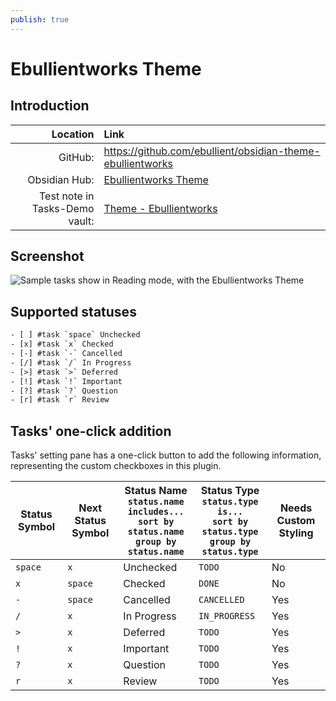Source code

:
 ```yaml
---
publish: true
---
```


# Ebullientworks Theme

## Introduction

|                       Location | Link                                                                                                                                                                |
| ------------------------------:|:------------------------------------------------------------------------------------------------------------------------------------------------------------------- |
|                        GitHub: | <https://github.com/ebullient/obsidian-theme-ebullientworks>                                                                                                        |
|                  Obsidian Hub: | [Ebullientworks Theme](https://publish.obsidian.md/hub/02+-+Community+Expansions/02.05+All+Community+Expansions/Themes/Ebullientworks)                              |
| Test note in Tasks-Demo vault: | [Theme - Ebullientworks](https://github.com/obsidian-tasks-group/obsidian-tasks/blob/main/resources/sample_vaults/Tasks-Demo/Styling/Theme%20-%20Ebullientworks.md) |

## Screenshot

![Sample tasks show in Reading mode, with the Ebullientworks Theme](../../../images/theme-ebullientworks-reading-view.png)

## Supported statuses

<!-- snippet: DocsSamplesForStatuses.test.Theme_Ebullientworks Text.approved.txt -->
```txt
- [ ] #task `space` Unchecked
- [x] #task `x` Checked
- [-] #task `-` Cancelled
- [/] #task `/` In Progress
- [>] #task `>` Deferred
- [!] #task `!` Important
- [?] #task `?` Question
- [r] #task `r` Review
```
<!-- endSnippet -->

## Tasks' one-click addition

Tasks' setting pane has a one-click button to add the following information, representing the custom checkboxes in this plugin.

<!-- placeholder to force blank line before included text --> <!-- include: DocsSamplesForStatuses.test.Theme_Ebullientworks Table.approved.md -->

| Status Symbol | Next Status Symbol | Status Name<br>`status.name includes...`<br>`sort by status.name`<br>`group by status.name` | Status Type<br>`status.type is...`<br>`sort by status.type`<br>`group by status.type` | Needs Custom Styling |
| ----- | ----- | ----- | ----- | ----- |
| `space` | `x` | Unchecked | `TODO` | No |
| `x` | `space` | Checked | `DONE` | No |
| `-` | `space` | Cancelled | `CANCELLED` | Yes |
| `/` | `x` | In Progress | `IN_PROGRESS` | Yes |
| `>` | `x` | Deferred | `TODO` | Yes |
| `!` | `x` | Important | `TODO` | Yes |
| `?` | `x` | Question | `TODO` | Yes |
| `r` | `x` | Review | `TODO` | Yes |

<!-- placeholder to force blank line after included text --> <!-- endInclude -->
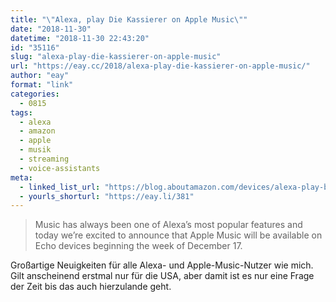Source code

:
 ```yaml
---
title: "\"Alexa, play Die Kassierer on Apple Music\""
date: "2018-11-30"
datetime: "2018-11-30 22:43:20"
id: "35116"
slug: "alexa-play-die-kassierer-on-apple-music"
url: "https://eay.cc/2018/alexa-play-die-kassierer-on-apple-music/"
author: "eay"
format: "link"
categories:
  - 0815
tags:
  - alexa
  - amazon
  - apple
  - musik
  - streaming
  - voice-assistants
meta:
  - linked_list_url: "https://blog.aboutamazon.com/devices/alexa-play-bebe-rexha-on-apple-music"
  - yourls_shorturl: "https://eay.li/381"
---
```


> Music has always been one of Alexa’s most popular features and today we’re excited to announce that Apple Music will be available on Echo devices beginning the week of December 17.

Großartige Neuigkeiten für alle Alexa- und Apple-Music-Nutzer wie mich. Gilt anscheinend erstmal nur für die USA, aber damit ist es nur eine Frage der Zeit bis das auch hierzulande geht.
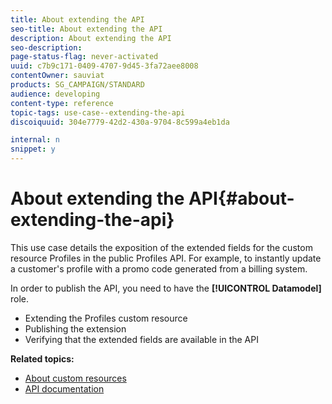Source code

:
 ```yaml
---
title: About extending the API
seo-title: About extending the API
description: About extending the API
seo-description: 
page-status-flag: never-activated
uuid: c7b9c171-0409-4707-9d45-3fa72aee8008
contentOwner: sauviat
products: SG_CAMPAIGN/STANDARD
audience: developing
content-type: reference
topic-tags: use-case--extending-the-api
discoiquuid: 304e7779-42d2-430a-9704-8c599a4eb1da

internal: n
snippet: y
---
```


# About extending the API{#about-extending-the-api}

This use case details the exposition of the extended fields for the custom resource Profiles in the public Profiles API. For example, to instantly update a customer's profile with a promo code generated from a billing system.

In order to publish the API, you need to have the **[!UICONTROL Datamodel]** role.

* Extending the Profiles custom resource
* Publishing the extension
* Verifying that the extended fields are available in the API

**Related topics:**

* [About custom resources](../../developing/using/data-model-concepts.md)
* [API documentation](https://final-docs.campaign.adobe.com/doc/standard/en/api/ACS_API.html)

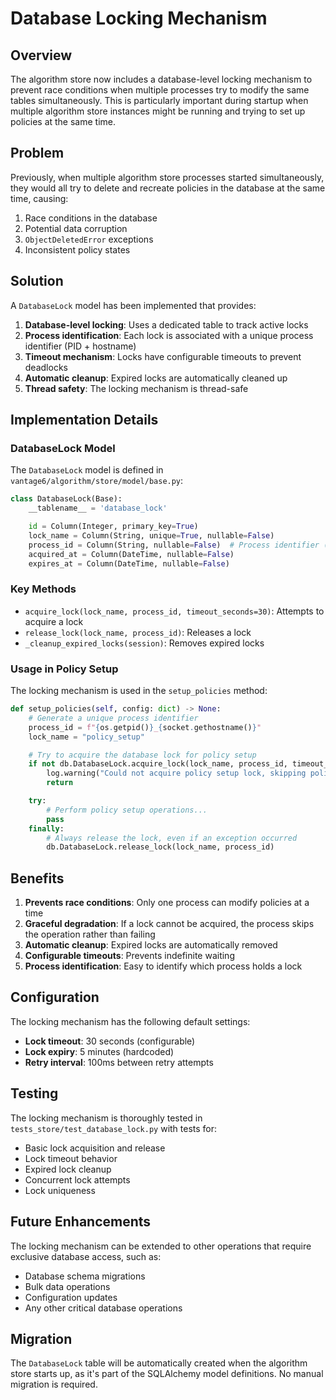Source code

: # Database Locking Mechanism

## Overview

The algorithm store now includes a database-level locking mechanism to prevent race conditions when multiple processes try to modify the same tables simultaneously. This is particularly important during startup when multiple algorithm store instances might be running and trying to set up policies at the same time.

## Problem

Previously, when multiple algorithm store processes started simultaneously, they would all try to delete and recreate policies in the database at the same time, causing:

1. Race conditions in the database
2. Potential data corruption
3. `ObjectDeletedError` exceptions
4. Inconsistent policy states

## Solution

A `DatabaseLock` model has been implemented that provides:

1. **Database-level locking**: Uses a dedicated table to track active locks
2. **Process identification**: Each lock is associated with a unique process identifier (PID + hostname)
3. **Timeout mechanism**: Locks have configurable timeouts to prevent deadlocks
4. **Automatic cleanup**: Expired locks are automatically cleaned up
5. **Thread safety**: The locking mechanism is thread-safe

## Implementation Details

### DatabaseLock Model

The `DatabaseLock` model is defined in `vantage6/algorithm/store/model/base.py`:

```python
class DatabaseLock(Base):
    __tablename__ = 'database_lock'

    id = Column(Integer, primary_key=True)
    lock_name = Column(String, unique=True, nullable=False)
    process_id = Column(String, nullable=False)  # Process identifier (PID + hostname)
    acquired_at = Column(DateTime, nullable=False)
    expires_at = Column(DateTime, nullable=False)
```

### Key Methods

- `acquire_lock(lock_name, process_id, timeout_seconds=30)`: Attempts to acquire a lock
- `release_lock(lock_name, process_id)`: Releases a lock
- `_cleanup_expired_locks(session)`: Removes expired locks

### Usage in Policy Setup

The locking mechanism is used in the `setup_policies` method:

```python
def setup_policies(self, config: dict) -> None:
    # Generate a unique process identifier
    process_id = f"{os.getpid()}_{socket.gethostname()}"
    lock_name = "policy_setup"

    # Try to acquire the database lock for policy setup
    if not db.DatabaseLock.acquire_lock(lock_name, process_id, timeout_seconds=30):
        log.warning("Could not acquire policy setup lock, skipping policy setup")
        return

    try:
        # Perform policy setup operations...
        pass
    finally:
        # Always release the lock, even if an exception occurred
        db.DatabaseLock.release_lock(lock_name, process_id)
```

## Benefits

1. **Prevents race conditions**: Only one process can modify policies at a time
2. **Graceful degradation**: If a lock cannot be acquired, the process skips the operation rather than failing
3. **Automatic cleanup**: Expired locks are automatically removed
4. **Configurable timeouts**: Prevents indefinite waiting
5. **Process identification**: Easy to identify which process holds a lock

## Configuration

The locking mechanism has the following default settings:

- **Lock timeout**: 30 seconds (configurable)
- **Lock expiry**: 5 minutes (hardcoded)
- **Retry interval**: 100ms between retry attempts

## Testing

The locking mechanism is thoroughly tested in `tests_store/test_database_lock.py` with tests for:

- Basic lock acquisition and release
- Lock timeout behavior
- Expired lock cleanup
- Concurrent lock attempts
- Lock uniqueness

## Future Enhancements

The locking mechanism can be extended to other operations that require exclusive database access, such as:

- Database schema migrations
- Bulk data operations
- Configuration updates
- Any other critical database operations

## Migration

The `DatabaseLock` table will be automatically created when the algorithm store starts up, as it's part of the SQLAlchemy model definitions. No manual migration is required.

▸ **WHAT THE EXERCISE ASKS**
Without any of the pictures, set the entries down again exactly as written.

▸ **ANSWER TO THE PROBLEM**
Source code

:
 ```yaml
---
publish: true
---
```


# Ebullientworks Theme

## Introduction

|                       Location | Link                                                                                                                                                                |
| ------------------------------:|:------------------------------------------------------------------------------------------------------------------------------------------------------------------- |
|                        GitHub: | <https://github.com/ebullient/obsidian-theme-ebullientworks>                                                                                                        |
|                  Obsidian Hub: | [Ebullientworks Theme](https://publish.obsidian.md/hub/02+-+Community+Expansions/02.05+All+Community+Expansions/Themes/Ebullientworks)                              |
| Test note in Tasks-Demo vault: | [Theme - Ebullientworks](https://github.com/obsidian-tasks-group/obsidian-tasks/blob/main/resources/sample_vaults/Tasks-Demo/Styling/Theme%20-%20Ebullientworks.md) |

## Screenshot

![Sample tasks show in Reading mode, with the Ebullientworks Theme](../../../images/theme-ebullientworks-reading-view.png)

## Supported statuses

<!-- snippet: DocsSamplesForStatuses.test.Theme_Ebullientworks Text.approved.txt -->
```txt
- [ ] #task `space` Unchecked
- [x] #task `x` Checked
- [-] #task `-` Cancelled
- [/] #task `/` In Progress
- [>] #task `>` Deferred
- [!] #task `!` Important
- [?] #task `?` Question
- [r] #task `r` Review
```
<!-- endSnippet -->

## Tasks' one-click addition

Tasks' setting pane has a one-click button to add the following information, representing the custom checkboxes in this plugin.

<!-- placeholder to force blank line before included text --> <!-- include: DocsSamplesForStatuses.test.Theme_Ebullientworks Table.approved.md -->

| Status Symbol | Next Status Symbol | Status Name<br>`status.name includes...`<br>`sort by status.name`<br>`group by status.name` | Status Type<br>`status.type is...`<br>`sort by status.type`<br>`group by status.type` | Needs Custom Styling |
| ----- | ----- | ----- | ----- | ----- |
| `space` | `x` | Unchecked | `TODO` | No |
| `x` | `space` | Checked | `DONE` | No |
| `-` | `space` | Cancelled | `CANCELLED` | Yes |
| `/` | `x` | In Progress | `IN_PROGRESS` | Yes |
| `>` | `x` | Deferred | `TODO` | Yes |
| `!` | `x` | Important | `TODO` | Yes |
| `?` | `x` | Question | `TODO` | Yes |
| `r` | `x` | Review | `TODO` | Yes |

<!-- placeholder to force blank line after included text --> <!-- endInclude -->
Source code

:
 ```yaml
---
title: "\"Alexa, play Die Kassierer on Apple Music\""
date: "2018-11-30"
datetime: "2018-11-30 22:43:20"
id: "35116"
slug: "alexa-play-die-kassierer-on-apple-music"
url: "https://eay.cc/2018/alexa-play-die-kassierer-on-apple-music/"
author: "eay"
format: "link"
categories:
  - 0815
tags:
  - alexa
  - amazon
  - apple
  - musik
  - streaming
  - voice-assistants
meta:
  - linked_list_url: "https://blog.aboutamazon.com/devices/alexa-play-bebe-rexha-on-apple-music"
  - yourls_shorturl: "https://eay.li/381"
---
```


> Music has always been one of Alexa’s most popular features and today we’re excited to announce that Apple Music will be available on Echo devices beginning the week of December 17.

Großartige Neuigkeiten für alle Alexa- und Apple-Music-Nutzer wie mich. Gilt anscheinend erstmal nur für die USA, aber damit ist es nur eine Frage der Zeit bis das auch hierzulande geht.
Source code

:
 ```yaml
---
title: About extending the API
seo-title: About extending the API
description: About extending the API
seo-description: 
page-status-flag: never-activated
uuid: c7b9c171-0409-4707-9d45-3fa72aee8008
contentOwner: sauviat
products: SG_CAMPAIGN/STANDARD
audience: developing
content-type: reference
topic-tags: use-case--extending-the-api
discoiquuid: 304e7779-42d2-430a-9704-8c599a4eb1da

internal: n
snippet: y
---
```


# About extending the API{#about-extending-the-api}

This use case details the exposition of the extended fields for the custom resource Profiles in the public Profiles API. For example, to instantly update a customer's profile with a promo code generated from a billing system.

In order to publish the API, you need to have the **[!UICONTROL Datamodel]** role.

* Extending the Profiles custom resource
* Publishing the extension
* Verifying that the extended fields are available in the API

**Related topics:**

* [About custom resources](../../developing/using/data-model-concepts.md)
* [API documentation](https://final-docs.campaign.adobe.com/doc/standard/en/api/ACS_API.html)

Source code

: # Database Locking Mechanism

## Overview

The algorithm store now includes a database-level locking mechanism to prevent race conditions when multiple processes try to modify the same tables simultaneously. This is particularly important during startup when multiple algorithm store instances might be running and trying to set up policies at the same time.

## Problem

Previously, when multiple algorithm store processes started simultaneously, they would all try to delete and recreate policies in the database at the same time, causing:

1. Race conditions in the database
2. Potential data corruption
3. `ObjectDeletedError` exceptions
4. Inconsistent policy states

## Solution

A `DatabaseLock` model has been implemented that provides:

1. **Database-level locking**: Uses a dedicated table to track active locks
2. **Process identification**: Each lock is associated with a unique process identifier (PID + hostname)
3. **Timeout mechanism**: Locks have configurable timeouts to prevent deadlocks
4. **Automatic cleanup**: Expired locks are automatically cleaned up
5. **Thread safety**: The locking mechanism is thread-safe

## Implementation Details

### DatabaseLock Model

The `DatabaseLock` model is defined in `vantage6/algorithm/store/model/base.py`:

```python
class DatabaseLock(Base):
    __tablename__ = 'database_lock'

    id = Column(Integer, primary_key=True)
    lock_name = Column(String, unique=True, nullable=False)
    process_id = Column(String, nullable=False)  # Process identifier (PID + hostname)
    acquired_at = Column(DateTime, nullable=False)
    expires_at = Column(DateTime, nullable=False)
```

### Key Methods

- `acquire_lock(lock_name, process_id, timeout_seconds=30)`: Attempts to acquire a lock
- `release_lock(lock_name, process_id)`: Releases a lock
- `_cleanup_expired_locks(session)`: Removes expired locks

### Usage in Policy Setup

The locking mechanism is used in the `setup_policies` method:

```python
def setup_policies(self, config: dict) -> None:
    # Generate a unique process identifier
    process_id = f"{os.getpid()}_{socket.gethostname()}"
    lock_name = "policy_setup"

    # Try to acquire the database lock for policy setup
    if not db.DatabaseLock.acquire_lock(lock_name, process_id, timeout_seconds=30):
        log.warning("Could not acquire policy setup lock, skipping policy setup")
        return

    try:
        # Perform policy setup operations...
        pass
    finally:
        # Always release the lock, even if an exception occurred
        db.DatabaseLock.release_lock(lock_name, process_id)
```

## Benefits

1. **Prevents race conditions**: Only one process can modify policies at a time
2. **Graceful degradation**: If a lock cannot be acquired, the process skips the operation rather than failing
3. **Automatic cleanup**: Expired locks are automatically removed
4. **Configurable timeouts**: Prevents indefinite waiting
5. **Process identification**: Easy to identify which process holds a lock

## Configuration

The locking mechanism has the following default settings:

- **Lock timeout**: 30 seconds (configurable)
- **Lock expiry**: 5 minutes (hardcoded)
- **Retry interval**: 100ms between retry attempts

## Testing

The locking mechanism is thoroughly tested in `tests_store/test_database_lock.py` with tests for:

- Basic lock acquisition and release
- Lock timeout behavior
- Expired lock cleanup
- Concurrent lock attempts
- Lock uniqueness

## Future Enhancements

The locking mechanism can be extended to other operations that require exclusive database access, such as:

- Database schema migrations
- Bulk data operations
- Configuration updates
- Any other critical database operations

## Migration

The `DatabaseLock` table will be automatically created when the algorithm store starts up, as it's part of the SQLAlchemy model definitions. No manual migration is required.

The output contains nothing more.